More Dreams Less Sleep is characterized by Veto as a “very limited edition” and there’s evidentially a good reason. A cross-oceanic affiliation between Swiss reedist Christoph Erb and Chicagoans, vibraphonist Jason Adasiewicz and bassist Jason Roebke, the five tracks are as unvarnished and edged as hand-made furniture. Unlike the equivalent of viewing polished, off-the-rack projects, the musical progress here involves observing how functional themes are hewn from raw materials as all three players contribute in building an apparatus.

Over the years the Lucerne-based tenor and soprano saxophonist has played with a load of American and European musicians, building up a particular affiliation with the Windy City. Two of the stand-out improvisers there are the bassist, who besides leading his own bands anchors groups like and People, Places and Things: and the vibist, member of his own and many other ensembles, including a duo with Peter Brötzmann.

To properly situate this CD in the Jazz continuum, compare it to the LPs the Modern Jazz Quartet made with Sonny Rollins. Subtract the pianist and drummer and move the technical considerations 50 years forward. Erb’s sharp tone and harsh blowing are more experimental than Rollins were at the time, although the Swiss player never lets technique prevent him from intersecting with the others. Without drums, time-keeping passes to Roebke. But even as he creates a Free Music variant of the MJQ’s Percy Heath – there are also times he and Adasiewicz output textures that could come from percussionists – that doesn’t stop him from breaking up the program with aeco work. Taking a different tack than the MJQ’s upfront Milt Jackson, Adasiewicz operates as a colorist. Like an animation studio artist who adds the background and depth after the initial cell is created, Adasiewicz dusts Erb’s bare-bones expositions with the equivalent of gentle snow, blooming flowers and other vibrant textures. These melody extensions aren’t precious either, but vital to the tracks’ architecture.

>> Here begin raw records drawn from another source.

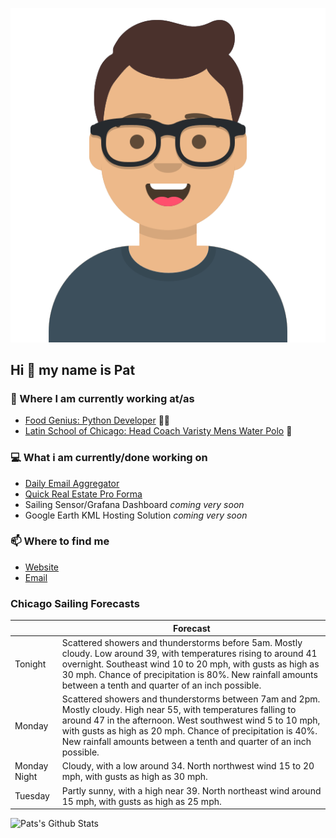 [![Social banner for p-j-falconer](https://raw.githubusercontent.com/P-J-FALCONER/P-J-FALCONER/master/assets/avataaars.svg)](https://patfalconer.com/)
## Hi :wave: my name is Pat

### 💼 Where I am currently working at/as
- [Food Genius: Python Developer](https://getfoodgenius.com/) 🍔🐍
- [Latin School of Chicago: Head Coach Varisty Mens Water Polo](https://www.latinschool.org/) 🤽


### 💻 What i am currently/done working on
 - [Daily Email Aggregator](https://github.com/P-J-FALCONER/dott_daily_mail)
 - [Quick Real Estate Pro Forma](https://github.com/P-J-FALCONER/henry)
 - Sailing Sensor/Grafana Dashboard *coming very soon*
 - Google Earth KML Hosting Solution *coming very soon*

### 📫 Where to find me
 - [Website](https://patfalconer.com/)
 - [Email](mailto:patrick.j.falconer@gmail.com)


### Chicago Sailing Forecasts
|   | Forecast  |
|---|---|
| Tonight | Scattered showers and thunderstorms before 5am. Mostly cloudy. Low around 39, with temperatures rising to around 41 overnight. Southeast wind 10 to 20 mph, with gusts as high as 30 mph. Chance of precipitation is 80%. New rainfall amounts between a tenth and quarter of an inch possible. |
| Monday | Scattered showers and thunderstorms between 7am and 2pm. Mostly cloudy. High near 55, with temperatures falling to around 47 in the afternoon. West southwest wind 5 to 10 mph, with gusts as high as 20 mph. Chance of precipitation is 40%. New rainfall amounts between a tenth and quarter of an inch possible. |
| Monday Night | Cloudy, with a low around 34. North northwest wind 15 to 20 mph, with gusts as high as 30 mph. |
| Tuesday | Partly sunny, with a high near 39. North northeast wind around 15 mph, with gusts as high as 25 mph. |

![Pats's Github Stats](https://github-readme-stats.vercel.app/api?username=p-j-falconer&show_icons=true&theme=radical)
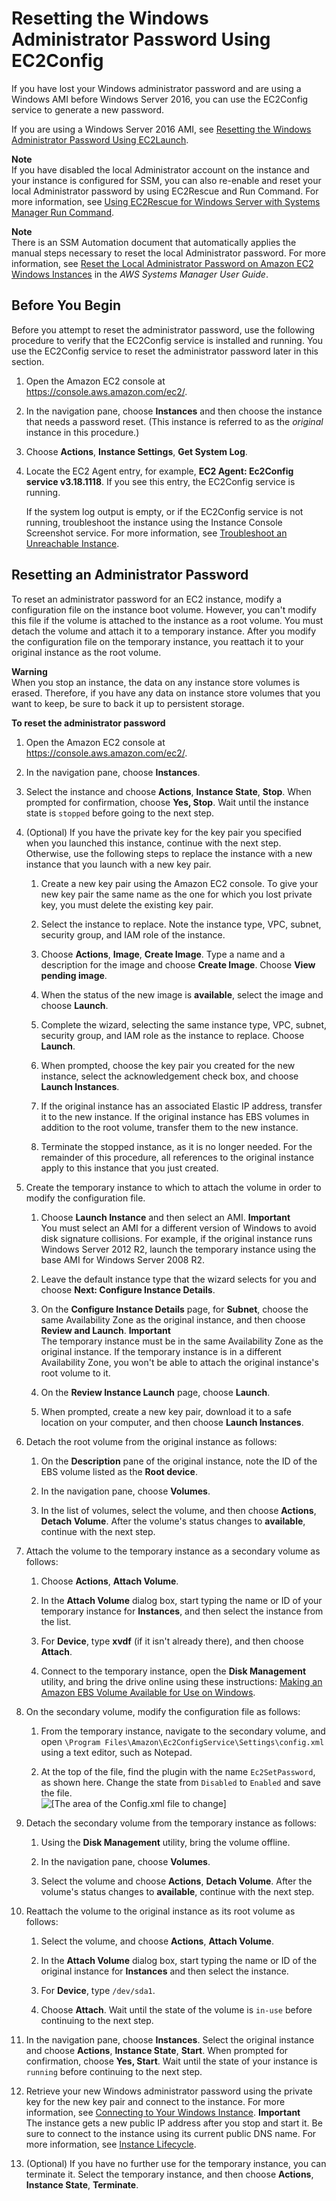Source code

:# Resetting the Windows Administrator Password Using EC2Config<a name="ResettingAdminPassword_EC2Config"></a>

If you have lost your Windows administrator password and are using a Windows AMI before Windows Server 2016, you can use the EC2Config service to generate a new password\.

If you are using a Windows Server 2016 AMI, see [Resetting the Windows Administrator Password Using EC2Launch](ResettingAdminPassword_EC2Launch.md)\.

**Note**  
If you have disabled the local Administrator account on the instance and your instance is configured for SSM, you can also re\-enable and reset your local Administrator password by using EC2Rescue and Run Command\. For more information, see [Using EC2Rescue for Windows Server with Systems Manager Run Command](http://docs.aws.amazon.com/AWSEC2/latest/WindowsGuide/ec2rw-ssm.html)\.

**Note**  
There is an SSM Automation document that automatically applies the manual steps necessary to reset the local Administrator password\. For more information, see [Reset the Local Administrator Password on Amazon EC2 Windows Instances](http://docs.aws.amazon.com/systems-manager/latest/userguide/automation-ec2reset.html) in the *AWS Systems Manager User Guide*\.

## Before You Begin<a name="byb-password"></a>

Before you attempt to reset the administrator password, use the following procedure to verify that the EC2Config service is installed and running\. You use the EC2Config service to reset the administrator password later in this section\.

1. Open the Amazon EC2 console at [https://console\.aws\.amazon\.com/ec2/](https://console.aws.amazon.com/ec2/)\.

1. In the navigation pane, choose **Instances** and then choose the instance that needs a password reset\. \(This instance is referred to as the *original* instance in this procedure\.\)

1. Choose **Actions**, **Instance Settings**, **Get System Log**\.

1. Locate the EC2 Agent entry, for example, **EC2 Agent: Ec2Config service v3\.18\.1118**\. If you see this entry, the EC2Config service is running\.

   If the system log output is empty, or if the EC2Config service is not running, troubleshoot the instance using the Instance Console Screenshot service\. For more information, see [Troubleshoot an Unreachable Instance](screenshot-service.md)\.

## Resetting an Administrator Password<a name="resetting-password-win"></a>

To reset an administrator password for an EC2 instance, modify a configuration file on the instance boot volume\. However, you can't modify this file if the volume is attached to the instance as a root volume\. You must detach the volume and attach it to a temporary instance\. After you modify the configuration file on the temporary instance, you reattach it to your original instance as the root volume\.

**Warning**  
When you stop an instance, the data on any instance store volumes is erased\. Therefore, if you have any data on instance store volumes that you want to keep, be sure to back it up to persistent storage\.

**To reset the administrator password**

1. Open the Amazon EC2 console at [https://console\.aws\.amazon\.com/ec2/](https://console.aws.amazon.com/ec2/)\.

1. In the navigation pane, choose **Instances**\.

1. Select the instance and choose **Actions**, **Instance State**, **Stop**\. When prompted for confirmation, choose **Yes, Stop**\. Wait until the instance state is `stopped` before going to the next step\.

1. \(Optional\) If you have the private key for the key pair you specified when you launched this instance, continue with the next step\. Otherwise, use the following steps to replace the instance with a new instance that you launch with a new key pair\.

   1. Create a new key pair using the Amazon EC2 console\. To give your new key pair the same name as the one for which you lost private key, you must delete the existing key pair\.

   1. Select the instance to replace\. Note the instance type, VPC, subnet, security group, and IAM role of the instance\.

   1. Choose **Actions**, **Image**, **Create Image**\. Type a name and a description for the image and choose **Create Image**\. Choose **View pending image**\.

   1. When the status of the new image is **available**, select the image and choose **Launch**\.

   1. Complete the wizard, selecting the same instance type, VPC, subnet, security group, and IAM role as the instance to replace\. Choose **Launch**\.

   1. When prompted, choose the key pair you created for the new instance, select the acknowledgement check box, and choose **Launch Instances**\.

   1. If the original instance has an associated Elastic IP address, transfer it to the new instance\. If the original instance has EBS volumes in addition to the root volume, transfer them to the new instance\.

   1. Terminate the stopped instance, as it is no longer needed\. For the remainder of this procedure, all references to the original instance apply to this instance that you just created\.

1. Create the temporary instance to which to attach the volume in order to modify the configuration file\. 

   1. Choose **Launch Instance** and then select an AMI\.
**Important**  
You must select an AMI for a different version of Windows to avoid disk signature collisions\. For example, if the original instance runs Windows Server 2012 R2, launch the temporary instance using the base AMI for Windows Server 2008 R2\.

   1. Leave the default instance type that the wizard selects for you and choose **Next: Configure Instance Details**\.

   1. On the **Configure Instance Details** page, for **Subnet**, choose the same Availability Zone as the original instance, and then choose **Review and Launch**\.
**Important**  
The temporary instance must be in the same Availability Zone as the original instance\. If the temporary instance is in a different Availability Zone, you won't be able to attach the original instance's root volume to it\.

   1. On the **Review Instance Launch** page, choose **Launch**\.

   1. When prompted, create a new key pair, download it to a safe location on your computer, and then choose **Launch Instances**\.

1. Detach the root volume from the original instance as follows:

   1. On the **Description** pane of the original instance, note the ID of the EBS volume listed as the **Root device**\.

   1. In the navigation pane, choose **Volumes**\.

   1. In the list of volumes, select the volume, and then choose **Actions**, **Detach Volume**\. After the volume's status changes to **available**, continue with the next step\.

1. Attach the volume to the temporary instance as a secondary volume as follows:

   1. Choose **Actions**, **Attach Volume**\.

   1. In the **Attach Volume** dialog box, start typing the name or ID of your temporary instance for **Instances**, and then select the instance from the list\.

   1. For **Device**, type **xvdf** \(if it isn't already there\), and then choose **Attach**\.

   1. Connect to the temporary instance, open the **Disk Management** utility, and bring the drive online using these instructions: [Making an Amazon EBS Volume Available for Use on Windows](ebs-using-volumes.md)\.

1. On the secondary volume, modify the configuration file as follows:

   1. From the temporary instance, navigate to the secondary volume, and open `\Program Files\Amazon\Ec2ConfigService\Settings\config.xml` using a text editor, such as Notepad\.

   1. At the top of the file, find the plugin with the name `Ec2SetPassword`, as shown here\. Change the state from `Disabled` to `Enabled` and save the file\.  
![\[The area of the Config.xml file to change\]](http://docs.aws.amazon.com/AWSEC2/latest/WindowsGuide/images/pwreset_config.png)

1. Detach the secondary volume from the temporary instance as follows:

   1. Using the **Disk Management** utility, bring the volume offline\.

   1. In the navigation pane, choose **Volumes**\.

   1. Select the volume and choose **Actions**, **Detach Volume**\. After the volume's status changes to **available**, continue with the next step\.

1. Reattach the volume to the original instance as its root volume as follows:

   1. Select the volume, and choose **Actions**, **Attach Volume**\.

   1. In the **Attach Volume** dialog box, start typing the name or ID of the original instance for **Instances** and then select the instance\.

   1. For **Device**, type `/dev/sda1`\.

   1. Choose **Attach**\. Wait until the state of the volume is `in-use` before continuing to the next step\. 

1. In the navigation pane, choose **Instances**\. Select the original instance and choose **Actions**, **Instance State**, **Start**\. When prompted for confirmation, choose **Yes, Start**\. Wait until the state of your instance is `running` before continuing to the next step\.

1. Retrieve your new Windows administrator password using the private key for the new key pair and connect to the instance\. For more information, see [Connecting to Your Windows Instance](connecting_to_windows_instance.md)\.
**Important**  
The instance gets a new public IP address after you stop and start it\. Be sure to connect to the instance using its current public DNS name\. For more information, see [Instance Lifecycle](ec2-instance-lifecycle.md)\.

1. \(Optional\) If you have no further use for the temporary instance, you can terminate it\. Select the temporary instance, and then choose **Actions**, **Instance State**, **Terminate**\.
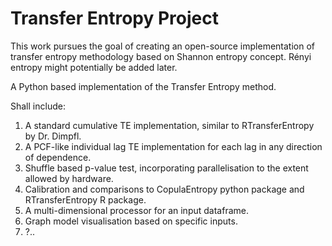# Transfer Entropy Project

This work pursues the goal of creating an open-source implementation of transfer entropy methodology based on Shannon entropy concept. Rényi entropy might potentially be added later. 

A Python based implementation of the Transfer Entropy method. 

Shall include:

1. A standard cumulative TE implementation, similar to RTransferEntropy by Dr. Dimpfl.
2. A PCF-like individual lag TE implementation for each lag in any direction of dependence.
3. Shuffle based p-value test, incorporating parallelisation to the extent allowed by hardware.
4. Calibration and comparisons to CopulaEntropy python package and RTransferEntropy R package.
5. A multi-dimensional processor for an input dataframe.
6. Graph model visualisation based on specific inputs.
7. ?.. 
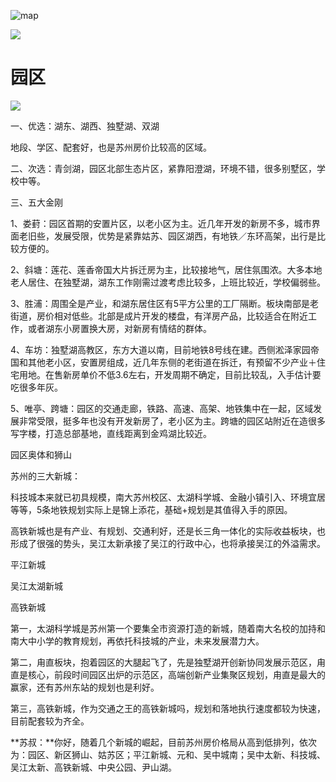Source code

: ![map](https://gcore.jsdelivr.net/gh/gp868/ChineseCities/docs/苏州/figs/苏州地图.jpg)

![](https://gcore.jsdelivr.net/gh/gp868/ChineseCities/docs/苏州/figs/苏州房价.jpg)

# 园区

![](https://gcore.jsdelivr.net/gh/gp868/ChineseCities/docs/苏州/figs/园区.jpg)

一、优选：湖东、湖西、独墅湖、双湖

地段、学区、配套好，也是苏州房价比较高的区域。

二、次选：青剑湖，园区北部生态片区，紧靠阳澄湖，环境不错，很多别墅区，学校中等。

三、五大金刚

1、娄葑：园区首期的安置片区，以老小区为主。近几年开发的新房不多，城市界面老旧些，发展受限，优势是紧靠姑苏、园区湖西，有地铁／东环高架，出行是比较方便的。

2、斜塘：莲花、莲香帝国大片拆迁房为主，比较接地气，居住氛围浓。大多本地老人居住、在独墅湖，湖东工作刚需过渡考虑比较多，上班比较近，学校偏弱些。

3、胜浦：周围全是产业，和湖东居住区有5平方公里的工厂隔断。板块南部是老街道，房价相对低些。北部是成片开发的楼盘，有洋房产品，比较适合在附近工作，或者湖东小房置换大房，对新房有情结的群体。

4、车坊：独墅湖高教区，东方大道以南，目前地铁8号线在建。西侧淞泽家园帝国和其他老小区，安置房组成，近几年东侧的老街道在拆迁，有预留不少产业＋住宅用地。在售新房单价不低3.6左右，开发周期不确定，目前比较乱，入手估计要吃很多年灰。

5、唯亭、跨塘：园区的交通走廊，铁路、高速、高架、地铁集中在一起，区域发展非常受限，挺多年也没有开发新房了，老小区为主。跨塘的园区站附近在造很多写字楼，打造总部基地，直线距离到金鸡湖比较近。

园区奥体和狮山

苏州的三大新城：

科技城本来就已初具规模，南大苏州校区、太湖科学城、金融小镇引入、环境宜居等等，5条地铁规划实际上是锦上添花，基础+规划是其值得入手的原因。

高铁新城也是有产业、有规划、交通利好，还是长三角一体化的实际收益板块，也形成了很强的势头，吴江太新承接了吴江的行政中心，也将承接吴江的外溢需求。

平江新城

吴江太湖新城

高铁新城

第一，太湖科学城是苏州第一个要集全市资源打造的新城，随着南大名校的加持和南大中小学的教育规划，再依托科技城的产业，未来发展潜力大。

第二，甪直板块，抱着园区的大腿起飞了，先是独墅湖开创新协同发展示范区，甪直是核心，前段时间园区出炉的示范区，高端创新产业集聚区规划，甪直是最大的赢家，还有苏州东站的规划也是利好。

第三，高铁新城，作为交通之王的高铁新城吗，规划和落地执行速度都较为快速，目前配套较为齐全。

**苏叔：**你好，随着几个新城的崛起，目前苏州房价格局从高到低排列，依次为：园区、新区狮山、姑苏区；平江新城、元和、吴中城南；吴中太新、科技城、吴江太新、高铁新城、中央公园、尹山湖。



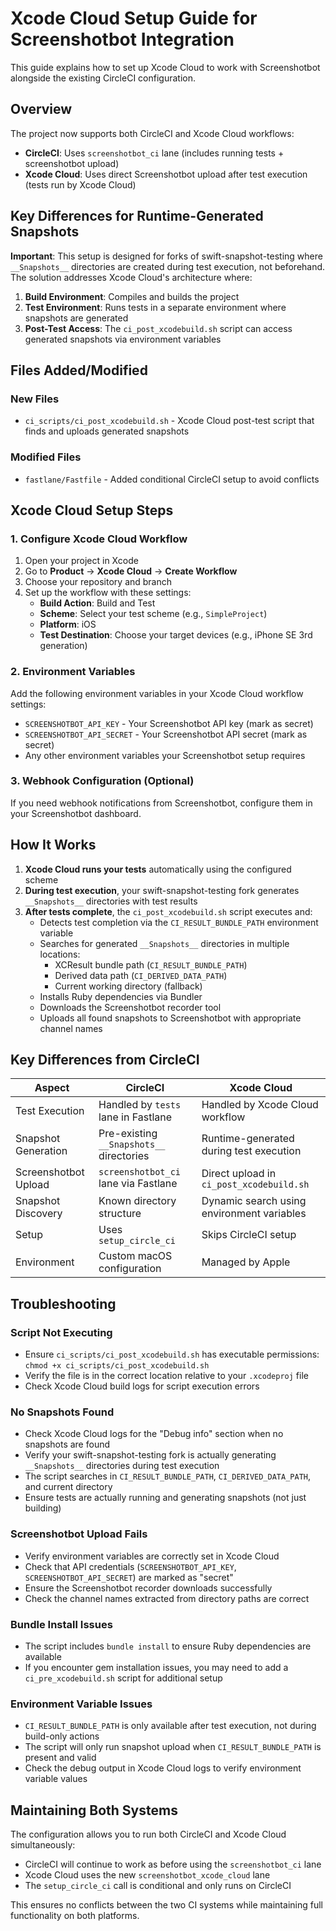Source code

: # Xcode Cloud Setup Guide for Screenshotbot Integration

This guide explains how to set up Xcode Cloud to work with Screenshotbot alongside the existing CircleCI configuration.

## Overview

The project now supports both CircleCI and Xcode Cloud workflows:
- **CircleCI**: Uses `screenshotbot_ci` lane (includes running tests + screenshotbot upload)
- **Xcode Cloud**: Uses direct Screenshotbot upload after test execution (tests run by Xcode Cloud)

## Key Differences for Runtime-Generated Snapshots

**Important**: This setup is designed for forks of swift-snapshot-testing where `__Snapshots__` directories are created during test execution, not beforehand. The solution addresses Xcode Cloud's architecture where:

1. **Build Environment**: Compiles and builds the project
2. **Test Environment**: Runs tests in a separate environment where snapshots are generated
3. **Post-Test Access**: The `ci_post_xcodebuild.sh` script can access generated snapshots via environment variables

## Files Added/Modified

### New Files
- `ci_scripts/ci_post_xcodebuild.sh` - Xcode Cloud post-test script that finds and uploads generated snapshots

### Modified Files
- `fastlane/Fastfile` - Added conditional CircleCI setup to avoid conflicts

## Xcode Cloud Setup Steps

### 1. Configure Xcode Cloud Workflow
1. Open your project in Xcode
2. Go to **Product** → **Xcode Cloud** → **Create Workflow**
3. Choose your repository and branch
4. Set up the workflow with these settings:
   - **Build Action**: Build and Test
   - **Scheme**: Select your test scheme (e.g., `SimpleProject`)
   - **Platform**: iOS
   - **Test Destination**: Choose your target devices (e.g., iPhone SE 3rd generation)

### 2. Environment Variables
Add the following environment variables in your Xcode Cloud workflow settings:
- `SCREENSHOTBOT_API_KEY` - Your Screenshotbot API key (mark as secret)
- `SCREENSHOTBOT_API_SECRET` - Your Screenshotbot API secret (mark as secret)
- Any other environment variables your Screenshotbot setup requires

### 3. Webhook Configuration (Optional)
If you need webhook notifications from Screenshotbot, configure them in your Screenshotbot dashboard.

## How It Works

1. **Xcode Cloud runs your tests** automatically using the configured scheme
2. **During test execution**, your swift-snapshot-testing fork generates `__Snapshots__` directories with test results
3. **After tests complete**, the `ci_post_xcodebuild.sh` script executes and:
   - Detects test completion via the `CI_RESULT_BUNDLE_PATH` environment variable
   - Searches for generated `__Snapshots__` directories in multiple locations:
     - XCResult bundle path (`CI_RESULT_BUNDLE_PATH`)
     - Derived data path (`CI_DERIVED_DATA_PATH`) 
     - Current working directory (fallback)
   - Installs Ruby dependencies via Bundler
   - Downloads the Screenshotbot recorder tool
   - Uploads all found snapshots to Screenshotbot with appropriate channel names

## Key Differences from CircleCI

| Aspect | CircleCI | Xcode Cloud |
|--------|----------|-------------|
| Test Execution | Handled by `tests` lane in Fastlane | Handled by Xcode Cloud workflow |
| Snapshot Generation | Pre-existing `__Snapshots__` directories | Runtime-generated during test execution |
| Screenshotbot Upload | `screenshotbot_ci` lane via Fastlane | Direct upload in `ci_post_xcodebuild.sh` |
| Snapshot Discovery | Known directory structure | Dynamic search using environment variables |
| Setup | Uses `setup_circle_ci` | Skips CircleCI setup |
| Environment | Custom macOS configuration | Managed by Apple |

## Troubleshooting

### Script Not Executing
- Ensure `ci_scripts/ci_post_xcodebuild.sh` has executable permissions: `chmod +x ci_scripts/ci_post_xcodebuild.sh`
- Verify the file is in the correct location relative to your `.xcodeproj` file
- Check Xcode Cloud build logs for script execution errors

### No Snapshots Found
- Check Xcode Cloud logs for the "Debug info" section when no snapshots are found
- Verify your swift-snapshot-testing fork is actually generating `__Snapshots__` directories during test execution
- The script searches in `CI_RESULT_BUNDLE_PATH`, `CI_DERIVED_DATA_PATH`, and current directory
- Ensure tests are actually running and generating snapshots (not just building)

### Screenshotbot Upload Fails
- Verify environment variables are correctly set in Xcode Cloud
- Check that API credentials (`SCREENSHOTBOT_API_KEY`, `SCREENSHOTBOT_API_SECRET`) are marked as "secret" 
- Ensure the Screenshotbot recorder downloads successfully
- Check the channel names extracted from directory paths are correct

### Bundle Install Issues
- The script includes `bundle install` to ensure Ruby dependencies are available
- If you encounter gem installation issues, you may need to add a `ci_pre_xcodebuild.sh` script for additional setup

### Environment Variable Issues
- `CI_RESULT_BUNDLE_PATH` is only available after test execution, not during build-only actions
- The script will only run snapshot upload when `CI_RESULT_BUNDLE_PATH` is present and valid
- Check the debug output in Xcode Cloud logs to verify environment variable values

## Maintaining Both Systems

The configuration allows you to run both CircleCI and Xcode Cloud simultaneously:
- CircleCI will continue to work as before using the `screenshotbot_ci` lane
- Xcode Cloud uses the new `screenshotbot_xcode_cloud` lane
- The `setup_circle_ci` call is conditional and only runs on CircleCI

This ensures no conflicts between the two CI systems while maintaining full functionality on both platforms.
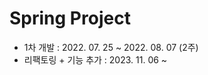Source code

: # Spring Project

  - 1차 개발 : 2022. 07. 25 ~ 2022. 08. 07 (2주)
  - 리팩토링 + 기능 추가 : 2023. 11. 06 ~   

<!-- 
## E-R Diagram

https://www.erdcloud.com/d/2xA9vhtHLcpoqMCcC
![erd 그릿지](https://user-images.githubusercontent.com/81500474/184348347-192762fa-4d33-48ec-a442-6b6bbe8a728d.png)


## 폴더 구조  

![image](https://user-images.githubusercontent.com/81500474/183300197-039f8bd7-c4db-462b-a189-7eb89177e2fa.png)

## 사용 기술

- Spring boot <br>
- Spring Data Jpa <br>
- Swagger <br>
- AWS RDS <br>
- AWS EC2 <br>


## 이슈 해결
1. user은 이미 MySQL에 예약어로 존재 <br>
org.hibernate.tool.schema.spi.commandacceptanceexception: error executing ddl "create user...... 

-->
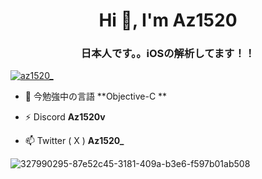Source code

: <h1 align="center">Hi 👋, I'm Az1520</h1>
<h3 align="center">日本人です。。iOSの解析してます！！</h3>

<p align="left"> <a href="https://twitter.com/az1520_" target="blank"><img src="https://img.shields.io/twitter/follow/az1520_?logo=twitter&style=for-the-badge" alt="az1520_" /></a> </p>


- 🌱 今勉強中の言語 **Objective-C **

- ⚡ Discord **Az1520v**

- 📫 Twitter ( X ) **Az1520_**



![327990295-87e52c45-3181-409a-b3e6-f597b01ab508](https://github.com/Az1520v/Az1520v/assets/130766351/db182291-5844-4e76-a0f5-da9eeb8361de)
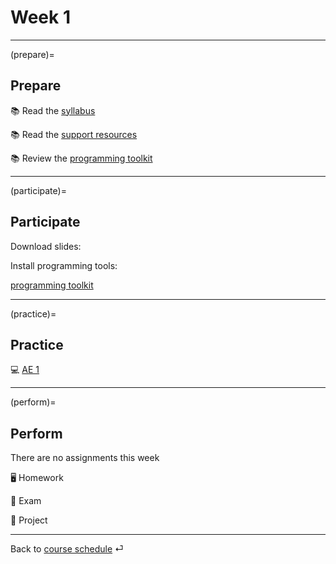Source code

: # Week 1


---

(prepare)=
## Prepare

📚 Read the [syllabus](../docs/course-syllabus.md)

📚 Read the [support resources](../docs/course-support.md)

📚 Review the [programming toolkit](../docs/programming-toolkit.md)

---

(participate)=
## Participate

Download slides:


Install programming tools:

[programming toolkit](../docs/programming-toolkit.md)


---

(practice)=
## Practice

💻 [AE 1](/ae/)


---

(perform)=
## Perform

There are no assignments this week


🖥 Homework

💯 Exam 

📘 Project


---

Back to [course schedule](../docs/course-schedule.md) ⏎
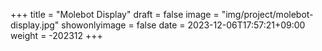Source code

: +++
title = "Molebot Display"
draft = false
image = "img/project/molebot-display.jpg"
showonlyimage = false
date = 2023-12-06T17:57:21+09:00
weight = -202312
+++


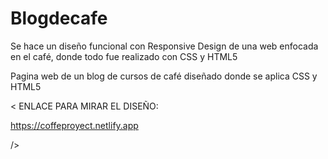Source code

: # Blogdecafe
Se hace un diseño funcional con Responsive Design de una web enfocada en el café, donde todo fue realizado con CSS y HTML5


Pagina web de un blog de cursos de café diseñado donde se aplica CSS y HTML5

< ENLACE PARA MIRAR EL DISEÑO:

https://coffeproyect.netlify.app

/>
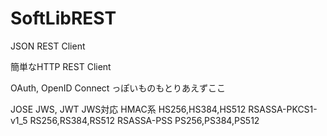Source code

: # SoftLibREST
JSON REST Client

簡単なHTTP REST Client

OAuth, OpenID Connect っぽいものもとりあえずここ

JOSE JWS, JWT
JWS対応
  HMAC系 HS256,HS384,HS512
  RSASSA-PKCS1-v1_5 RS256,RS384,RS512
  RSASSA-PSS PS256,PS384,PS512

Note this most clearly on “Bizarre”, where chunky connections arising from Roebke’s string pumps and Adasiewicz’s tremolo shakes, energize what’s initially a flat-line exposition. Subsequent churning string strokes give the saxophonist license to unleash calliope-like whistles, wheezes and slurps. However percussive pumping from the bassist linked to powerful mallet cascades moves the saxophonist’s now pliable timbres closer to the mainstream. “Weird”, the final track, marks the zenith of this approach with animal-like clawing noises that can’t be attributed to any one player heard. Cunningly though, a bowed bass line introduces a concluding sequence where walking bass and snappy pumps from vibes and reeds create unabashed swing. Appreciate these closing minutes, which are like the happy ending in a Hollywood film. But remember that most of this cerebral CD calls for and rewards more concentrated listening.

—Ken Waxman

Track Listing: 1. Vivid 2. Bizarre 3. Tense 4. Memories 5. Weird

Personnel: Christoph Erb (soprano and tenor saxophones); Jason Adasiewicz (vibraphone) and Jason Roebke (bass)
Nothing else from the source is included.